→ Prompt
List each line of the data that holds the string "LIFIS".

Data supplied Start Marker

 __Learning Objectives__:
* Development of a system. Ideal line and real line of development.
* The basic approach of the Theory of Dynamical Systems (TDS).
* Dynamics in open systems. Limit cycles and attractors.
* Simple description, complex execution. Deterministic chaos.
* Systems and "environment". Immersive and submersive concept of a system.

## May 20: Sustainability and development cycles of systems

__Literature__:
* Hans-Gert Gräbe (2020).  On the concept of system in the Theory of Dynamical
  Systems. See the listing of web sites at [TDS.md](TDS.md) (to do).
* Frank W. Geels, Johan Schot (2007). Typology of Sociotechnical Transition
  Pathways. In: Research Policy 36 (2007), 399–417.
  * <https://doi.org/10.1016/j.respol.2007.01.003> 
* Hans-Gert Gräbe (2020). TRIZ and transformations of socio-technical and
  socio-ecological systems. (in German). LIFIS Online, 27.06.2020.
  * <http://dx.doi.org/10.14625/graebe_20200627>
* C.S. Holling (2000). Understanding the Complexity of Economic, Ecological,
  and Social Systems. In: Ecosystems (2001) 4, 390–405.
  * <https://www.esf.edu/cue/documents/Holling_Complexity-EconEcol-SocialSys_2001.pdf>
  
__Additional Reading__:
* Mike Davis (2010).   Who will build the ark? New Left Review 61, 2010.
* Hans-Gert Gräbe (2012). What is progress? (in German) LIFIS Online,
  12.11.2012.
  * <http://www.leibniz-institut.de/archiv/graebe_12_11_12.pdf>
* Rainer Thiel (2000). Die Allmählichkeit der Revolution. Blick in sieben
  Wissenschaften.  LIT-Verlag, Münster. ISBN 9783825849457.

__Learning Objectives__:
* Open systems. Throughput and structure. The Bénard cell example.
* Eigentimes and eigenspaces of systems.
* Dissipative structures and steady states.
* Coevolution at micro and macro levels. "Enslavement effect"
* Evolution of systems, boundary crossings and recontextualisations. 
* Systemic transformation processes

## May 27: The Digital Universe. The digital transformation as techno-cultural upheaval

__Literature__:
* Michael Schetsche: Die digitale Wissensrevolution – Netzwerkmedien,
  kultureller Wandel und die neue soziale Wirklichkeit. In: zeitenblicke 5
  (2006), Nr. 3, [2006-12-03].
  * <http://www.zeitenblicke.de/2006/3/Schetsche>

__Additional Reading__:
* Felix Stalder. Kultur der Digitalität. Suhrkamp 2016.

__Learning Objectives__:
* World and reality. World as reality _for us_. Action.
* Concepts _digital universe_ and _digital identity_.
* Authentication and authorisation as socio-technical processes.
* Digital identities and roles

Data supplied End Marker

→ Result
  socio-ecological systems. (in German). LIFIS Online, 27.06.2020.
* Hans-Gert Gräbe (2012). What is progress? (in German) LIFIS Online,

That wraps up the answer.